-- EXERCISE GOAL --
Range to reproduce from the entries below: the line with "- صورة إلى صورة", the line with "- يدعم تحديد المصدر", and every line in between. Give them exactly and give nothing else.

Extracted records
--- --- ---
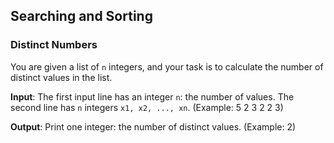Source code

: ## Searching and Sorting

### Distinct Numbers
You are given a list of `n` integers, and your task is to calculate the number of distinct values in the list.

**Input**: The first input line has an integer `n`: the number of values. The second line has `n` integers `x1, x2, ..., xn`. (Example: 5 2 3 2 2 3)

**Output**: Print one integer: the number of distinct values. (Example: 2)
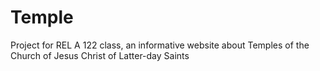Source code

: # Temple

Project for REL A 122 class, an informative website about Temples of the Church of Jesus Christ of Latter-day Saints
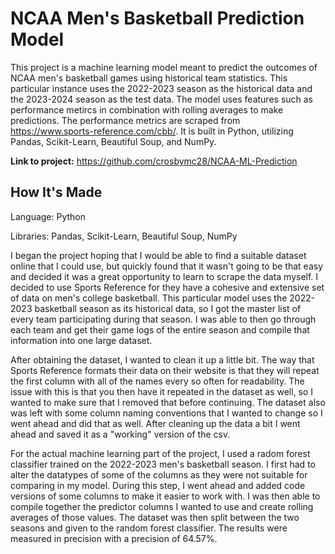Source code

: # NCAA Men's Basketball Prediction Model

This project is a machine learning model meant to predict the outcomes of NCAA men's basketball games using historical team statistics. This particular instance uses the 2022-2023 season as the historical data and the 2023-2024 season as the test data. The model uses features such as performance metircs in combination with rolling averages to make predictions. The performance metrics are scraped from https://www.sports-reference.com/cbb/. It is built in Python, utilizing Pandas, Scikit-Learn, Beautiful Soup, and NumPy.

**Link to project:** https://github.com/crosbymc28/NCAA-ML-Prediction



## How It's Made

Language: Python

Libraries: Pandas, Scikit-Learn, Beautiful Soup, NumPy

I began the project hoping that I would be able to find a suitable dataset online that I could use, but quickly found that it wasn't going to be that easy and decided it was a great opportunity to learn to scrape the data myself. I decided to use Sports Reference for they have a cohesive and extensive set of data on men's college basketball. This particular model uses the 2022-2023 basketball season as its historical data, so I got the master list of every team participating during that season. I was able to then go through each team and get their game logs of the entire season and compile that information into one large dataset. 

After obtaining the dataset, I wanted to clean it up a little bit. The way that Sports Reference formats their data on their website is that they will repeat the first column with all of the names every so often for readability. The issue with this is that you then have it repeated in the dataset as well, so I wanted to make sure that I removed that before continuing. The dataset also was left with some column naming conventions that I wanted to change so I went ahead and did that as well. After cleaning up the data a bit I went ahead and saved it as a "working" version of the csv.

For the actual machine learning part of the project, I used a radom forest classifier trained on the 2022-2023 men's basketball season. I first had to alter the datatypes of some of the columns as they were not suitable for comparing in my model. During this step, I went ahead and added code versions of some columns to make it easier to work with. I was then able to compile together the predictor columns I wanted to use and create rolling averages of those values. The dataset was then split between the two seasons and given to the random forest classifier. The results were measured in precision with a precision of 64.57%.
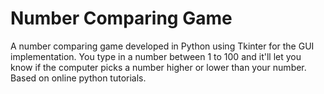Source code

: # Number Comparing Game #
A number comparing game developed in Python using Tkinter for the GUI implementation. You type in a number between 1 to 100 and it'll let you know if the computer picks a number higher or lower than your number. Based on online python tutorials.
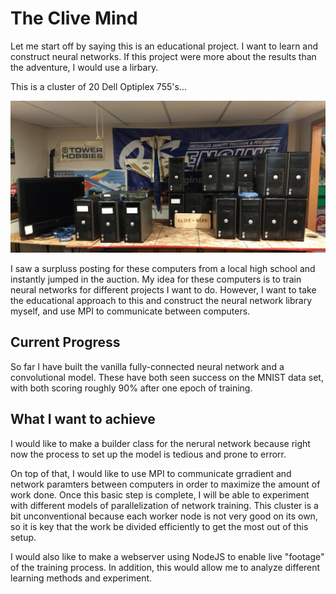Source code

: # The Clive Mind

Let me start off by saying this is an educational project. I want to learn and construct neural networks. If this project were more about the results than the adventure, I would use a lirbary.

This is a cluster of 20 Dell Optiplex 755's...

![](/Cluster.jpg)

I saw a surpluss posting for these computers from a local high school and instantly jumped in the auction. My idea for these computers is to train neural networks for different projects I want to do. However, I want to take the educational approach to this and construct the neural network library myself, and use MPI to communicate between computers. 

## Current Progress

So far I have built the vanilla fully-connected neural network and a convolutional model. These have both seen success on the MNIST data set, with both scoring roughly 90% after one epoch of training.

## What I want to achieve

I would like to make a builder class for the nerural network because right now the process to set up the model is tedious and prone to errorr. 

On top of that, I would like to use MPI to communicate grradient and network paramters between computers in order to maximize the amount of work done. Once this basic step is complete, I will be able to experiment with different models of parallelization of network training. This cluster is a bit unconventional because each worker node is not very good on its own, so it is key that the work be divided efficiently to get the most out of this setup. 

I would also like to make a webserver using NodeJS to enable live "footage" of the training process. In addition, this would allow me to analyze different learning methods and experiment.
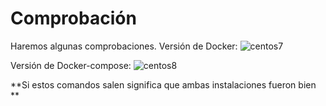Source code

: # Comprobación
Haremos algunas comprobaciones.
Versión de Docker:
![centos7](https://i.ibb.co/mh0f4Dh/centos8.png)

Versión de Docker-compose:
![centos8](https://i.ibb.co/gwgjk30/centos7.png)

**Si estos comandos salen significa que ambas instalaciones fueron bien **
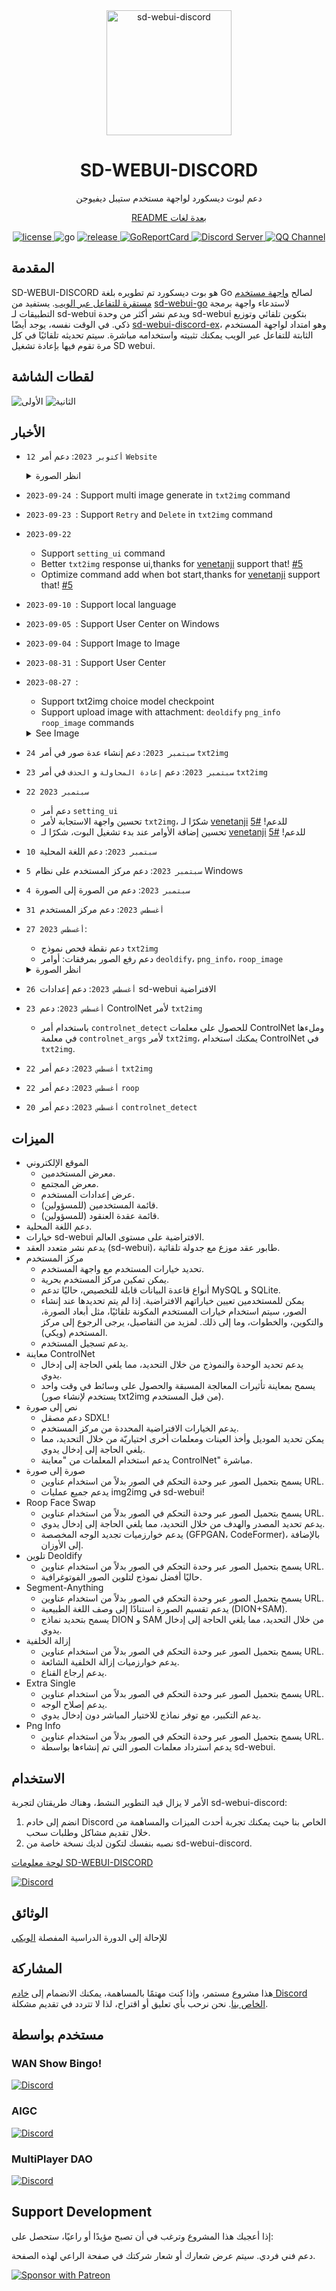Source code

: <div align="center">

<img src="https://raw.githubusercontent.com/SpenserCai/sd-webui-discord/main/res/logo.png" width="200" height="200" alt="sd-webui-discord">

# SD-WEBUI-DISCORD
دعم لبوت ديسكورد لواجهة مستخدم ستيبل ديفيوجن

[README بعدة لغات](https://github.com/SpenserCai/sd-webui-discord/tree/main/docs)
</div>

<div align="center">
  <a href="https://raw.githubusercontent.com/SpenserCai/sd-webui-go/main/LICENSE">
    <img src="https://img.shields.io/github/license/SpenserCai/sd-webui-go?color=blueviolet" alt="license">
  </a>
  <img src="https://img.shields.io/badge/Go-1.19+-blue" alt="go">
  <a href="https://github.com/SpenserCai/sd-webui-discord/releases">
    <img src="https://img.shields.io/github/v/release/SpenserCai/sd-webui-discord?color=rgb(255%2C0%2C0)&include_prereleases" alt="release">
  </a>
  <a href="https://goreportcard.com/report/github.com/SpenserCai/sd-webui-discord">
    <img src="https://goreportcard.com/badge/github.com/SpenserCai/sd-webui-discord" alt="GoReportCard">
  </a>
  <a href="https://discord.gg/uNJpzEE4sZ">
    <img src="https://discordapp.com/api/guilds/1140177489008807966/widget.png?style=shield"   alt="Discord Server">
  </a>
  <a href="https://qun.qq.com/qqweb/qunpro/share?_wv=3&_wwv=128&appChannel=share&inviteCode=21gYdX0DSw2&businessType=7&from=181074&biz=ka">
    <img src="https://img.shields.io/badge/QQ%E9%A2%91%E9%81%93-SD%20WEBUI%20DISCORD-5492ff?style=flat-square" alt="QQ Channel">
  </a>
</div>

## المقدمة
SD-WEBUI-DISCORD هو بوت ديسكورد تم تطويره بلغة Go لصالح [واجهة مستخدم مستقرة للتفاعل عبر الويب](https://github.com/AUTOMATIC1111/stable-diffusion-webui). يستفيد من [sd-webui-go](https://github.com/SpenserCai/sd-webui-go) لاستدعاء واجهة برمجة التطبيقات لـ sd-webui ويدعم نشر أكثر من وحدة sd-webui بتكوين تلقائي وتوزيع ذكي.
في الوقت نفسه، يوجد أيضًا [sd-webui-discord-ex](https://github.com/SpenserCai/sd-webui-discord-ex)، وهو امتداد لواجهة المستخدم الثابتة للتفاعل عبر الويب يمكنك تثبيته واستخدامه مباشرة. سيتم تحديثه تلقائيًا في كل مرة تقوم فيها بإعادة تشغيل SD webui.

## لقطات الشاشة

![الأولى](https://raw.githubusercontent.com/SpenserCai/sd-webui-discord/main/res/first_page_new.png)
![الثانية](https://raw.githubusercontent.com/SpenserCai/sd-webui-discord/main/res/second_page_new.png)

## الأخبار
 - `12 أكتوبر 2023`: دعم أمر `Website`
   <details>
     <summary>انظر الصورة</summary>
       
      ![مثال](https://raw.githubusercontent.com/SpenserCai/sd-webui-discord/main/res/website_gallery.png)
      ![مثال](https://raw.githubusercontent.com/SpenserCai/sd-webui-discord/main/res/website_community.png)
      ![مثال](https://raw.githubusercontent.com/SpenserCai/sd-webui-discord/main/res/website_image_detail.png)

   </details>
 - `2023-09-24 `: Support multi image generate in `txt2img` command
 - `2023-09-23 `: Support `Retry` and `Delete` in `txt2img` command
 - `2023-09-22 ` 
     - Support `setting_ui` command
     - Better `txt2img` response ui,thanks for [venetanji](https://github.com/venetanji) support that! [#5](https://github.com/SpenserCai/sd-webui-discord/pull/5)
     - Optimize command add when bot start,thanks for [venetanji](https://github.com/venetanji) support that! [#5](https://github.com/SpenserCai/sd-webui-discord/pull/5)
 - `2023-09-10 `: Support local language
 - `2023-09-05 `: Support User Center on Windows
 - `2023-09-04 `: Support Image to Image
 - `2023-08-31 `: Support User Center
 - `2023-08-27 `:
     - Support txt2img choice model checkpoint
     - Support upload image with attachment: `deoldify` `png_info` `roop_image` commands
     <details>
     <summary>See Image</summary>

      ![example](https://raw.githubusercontent.com/SpenserCai/sd-webui-discord/main/res/support_attechment.png)
     
     </details>
  
 - `24 سبتمبر 2023`: دعم إنشاء عدة صور في أمر `txt2img`
 - `23 سبتمبر 2023`: دعم `إعادة المحاولة` و `الحذف` في أمر `txt2img`
 - `22 سبتمبر 2023` 
     - دعم أمر `setting_ui`
     - تحسين واجهة الاستجابة لأمر `txt2img`، شكرًا لـ [venetanji](https://github.com/venetanji) للدعم! [#5](https://github.com/SpenserCai/sd-webui-discord/pull/5)
     - تحسين إضافة الأوامر عند بدء تشغيل البوت، شكرًا لـ [venetanji](https://github.com/venetanji) للدعم! [#5](https://github.com/SpenserCai/sd-webui-discord/pull/5)
 - `10 سبتمبر 2023`: دعم اللغة المحلية
 - `5 سبتمبر 2023`: دعم مركز المستخدم على نظام Windows
 - `4 سبتمبر 2023`: دعم من الصورة إلى الصورة
 - `31 أغسطس 2023`: دعم مركز المستخدم
 - `27 أغسطس 2023`:
     - دعم نقطة فحص نموذج `txt2img`
     - دعم رفع الصور بمرفقات: أوامر `deoldify`، `png_info`، `roop_image`
     <details>
     <summary>انظر الصورة</summary>

      ![مثال](https://raw.githubusercontent.com/SpenserCai/sd-webui-discord/main/res/support_attechment.png)
     
     </details>
  
 - `26 أغسطس 2023`: دعم إعدادات sd-webui الافتراضية
 - `23 أغسطس 2023`: دعم ControlNet لأمر `txt2img`
     - باستخدام أمر `controlnet_detect` للحصول على معلمات ControlNet وملءها في معلمة `controlnet_args` لأمر `txt2img`، يمكنك استخدام ControlNet في `txt2img`.
 - `22 أغسطس 2023`: دعم أمر `txt2img`
 - `22 أغسطس 2023`: دعم أمر `roop`
 - `20 أغسطس 2023`: دعم أمر `controlnet_detect`  

## الميزات
- الموقع الإلكتروني
    - معرض المستخدمين.
    - معرض المجتمع.
    - عرض إعدادات المستخدم.
    - قائمة المستخدمين (للمسؤولين).
    - قائمة عقدة العنقود (للمسؤولين).
- دعم اللغة المحلية.
- خيارات sd-webui الافتراضية على مستوى العالم.
- يدعم نشر متعدد العقد (sd-webui)، طابور عقد موزع مع جدولة تلقائية.
- مركز المستخدم
    - تحديد خيارات المستخدم مع واجهة المستخدم. 
    - يمكن تمكين مركز المستخدم بحرية.
    - أنواع قاعدة البيانات قابلة للتخصيص، حاليًا تدعم MySQL و SQLite.
    - يمكن للمستخدمين تعيين خياراتهم الافتراضية. إذا لم يتم تحديدها عند إنشاء الصور، سيتم استخدام خيارات المستخدم المكونة تلقائيًا، مثل أبعاد الصورة، والتكوين، والخطوات، وما إلى ذلك. لمزيد من التفاصيل، يرجى الرجوع إلى مركز المستخدم (ويكي).
    - يدعم تسجيل المستخدم.
- معاينة ControlNet
    - يدعم تحديد الوحدة والنموذج من خلال التحديد، مما يلغي الحاجة إلى إدخال يدوي.
    - يسمح بمعاينة تأثيرات المعالجة المسبقة والحصول على وسائط في وقت واحد (يستخدم لإنشاء صور txt2img من قبل المستخدم).
- نص إلى صورة
    - دعم مصقل SDXL!
    - يدعم الخيارات الافتراضية المحددة من مركز المستخدم.
    - يمكن تحديد الموديل وأخذ العينات ومعلمات أخرى اختياريّة من خلال التحديد، مما يلغي الحاجة إلى إدخال يدوي. 
    - يدعم استخدام المعلمات من "معاينة ControlNet" مباشرة. 
- صورة إلى صورة
    - يسمح بتحميل الصور عبر وحدة التحكم في الصور بدلاً من استخدام عناوين URL.
    - يدعم جميع عمليات img2img في sd-webui!
- Roop Face Swap
    - يسمح بتحميل الصور عبر وحدة التحكم في الصور بدلاً من استخدام عناوين URL.
    - يدعم تحديد المصدر والهدف من خلال التحديد، مما يلغي الحاجة إلى إدخال يدوي.
    - يدعم خوارزميات تجديد الوجه المخصصة (GFPGAN، CodeFormer)، بالإضافة إلى الأوزان.
- تلوين Deoldify
    - يسمح بتحميل الصور عبر وحدة التحكم في الصور بدلاً من استخدام عناوين URL.
    - حاليًا أفضل نموذج لتلوين الصور الفوتوغرافية.
- Segment-Anything
    - يسمح بتحميل الصور عبر وحدة التحكم في الصور بدلاً من استخدام عناوين URL.
    - يدعم تقسيم الصورة استنادًا إلى وصف اللغة الطبيعية (DION+SAM).
    - يسمح بتحديد نماذج DION و SAM من خلال التحديد، مما يلغي الحاجة إلى إدخال يدوي.
- إزالة الخلفية
    - يسمح بتحميل الصور عبر وحدة التحكم في الصور بدلاً من استخدام عناوين URL.
    - يدعم خوارزميات إزالة الخلفية الشائعة.
    - يدعم إرجاع القناع.
- Extra Single
    - يسمح بتحميل الصور عبر وحدة التحكم في الصور بدلاً من استخدام عناوين URL.
    - يدعم إصلاح الوجه.
    - يدعم التكبير، مع توفر نماذج للاختيار المباشر دون إدخال يدوي.
- Png Info
    - يسمح بتحميل الصور عبر وحدة التحكم في الصور بدلاً من استخدام عناوين URL.
    - يدعم استرداد معلمات الصور التي تم إنشاءها بواسطة sd-webui.

## الاستخدام

الأمر لا يزال قيد التطوير النشط، وهناك طريقتان لتجربة sd-webui-discord:
1. انضم إلى خادم Discord الخاص بنا حيث يمكنك تجربة أحدث الميزات والمساهمة من خلال تقديم مشاكل وطلبات سحب.
2. نصبه بنفسك لتكون لديك نسخة خاصة من sd-webui-discord.

[لوحة معلومات SD-WEBUI-DISCORD](https://aigc.ngrok.io/)

[![Discord](https://invidget.switchblade.xyz/uNJpzEE4sZ)](https://discord.gg/uNJpzEE4sZ)


## الوثائق
للإحالة إلى الدورة الدراسية المفصلة [الويكي](https://github.com/SpenserCai/sd-webui-discord/wiki)


## المشاركة
هذا مشروع مستمر، وإذا كنت مهتمًا بالمساهمة، يمكنك الانضمام إلى [خادم Discord الخاص بنا](https://discord.gg/uNJpzEE4sZ). نحن نرحب بأي تعليق أو اقتراح، لذا لا تتردد في تقديم مشكلة.

## مستخدم بواسطة

### WAN Show Bingo!

[![Discord](https://invidget.switchblade.xyz/pWS5mw7jFz)](https://discord.gg/pWS5mw7jFz)

### AIGC
[![Discord](https://invidget.switchblade.xyz/aigc)](https://discord.gg/aigc)

### MultiPlayer DAO
[![Discord](https://invidget.switchblade.xyz/XsJgWfDqjR)](https://discord.gg/XsJgWfDqjR)

## Support Development
إذا أعجبك هذا المشروع وترغب في أن تصبح مؤيدًا أو راعيًا، ستحصل على:

دعم فني فردي.
سيتم عرض شعارك أو شعار شركتك في صفحة الراعي لهذه الصفحة.

<a href="https://www.patreon.com/sd_webui_discord"><img alt="Sponsor with Patreon" title="Sponsor with Patreon" src="https://img.shields.io/badge/-Sponsor-ea4aaa?style=for-the-badge&logo=patreon&logoColor=white"/></a>
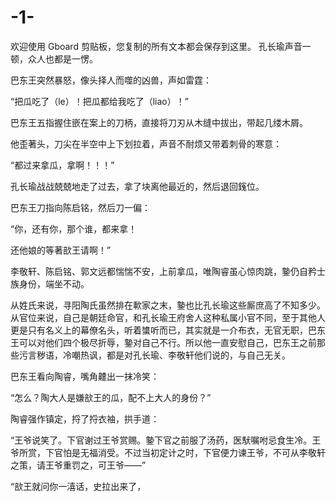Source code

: # -1-
欢迎使用 Gboard 剪贴板，您复制的所有文本都会保存到这里。
孔长瑜声音一顿，众人也都是一愣。

巴东王突然暴怒，像头择人而噬的凶兽，声如雷霆：

“把瓜吃了（le）！把瓜都给我吃了（liao）！”

巴东王五指握住嵌在案上的刀柄，直接将刀刃从木缝中拔出，带起几缕木屑。

他歪著头，刀尖在半空中上下划拉着，声音不耐烦又带着刺骨的寒意：

“都过来拿瓜，拿啊！！！”

孔长瑜战战兢兢地走了过去，拿了块离他最近的，然后退回䥉位。

巴东王刀指向陈启铭，然后刀一偏：

“你，还有你，那个谁，都来拿！

还他娘的等著㰴王请啊！”

李敬轩、陈启铭、郭文远都惴惴不安，上前拿瓜，唯陶睿虽心惊肉跳，䥍仍自矜士族身份，端坐不动。

从姓氏来说，寻阳陶氏虽然排在㰱家之末，䥍也比孔长瑜这些厮庶高了不知多少。从官位来说，自己是朝廷命官，和孔长瑜王府舍人这种私属小官不同，至于其他人更是只有名义上的幕僚名头，听着䗽听而已，其实就是一介布衣，无官无职，巴东王可以对他们四个极尽折辱，䥍对自己不行。所以他一直安慰自己，巴东王之前那些污言秽语，冷嘲热讽，都是对孔长瑜、李敬轩他们说的，与自己无关。

巴东王看向陶睿，嘴角䶑出一抹冷笑：

“怎么？陶大人是嫌㰴王的瓜，配不上大人的身份？”

陶睿强作镇定，捋了捋衣袖，拱手道：

“王爷说笑了。下官谢过王爷赏赐。䥍下官之前服了汤药，医䭾嘱咐忌食生冷。王爷所赏，下官怕是无福消受。不过当初定计之时，下官便力谏王爷，不可从李敬轩之策，请王爷重罚之，可王爷——”

“㰴王就问你一㵙话，史拉出来了，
--- --- ---
-- ANSWER SECTION --
- صورة إلى صورة
    - يسمح بتحميل الصور عبر وحدة التحكم في الصور بدلاً من استخدام عناوين URL.
    - يدعم جميع عمليات img2img في sd-webui!
- Roop Face Swap
    - يسمح بتحميل الصور عبر وحدة التحكم في الصور بدلاً من استخدام عناوين URL.
    - يدعم تحديد المصدر والهدف من خلال التحديد، مما يلغي الحاجة إلى إدخال يدوي.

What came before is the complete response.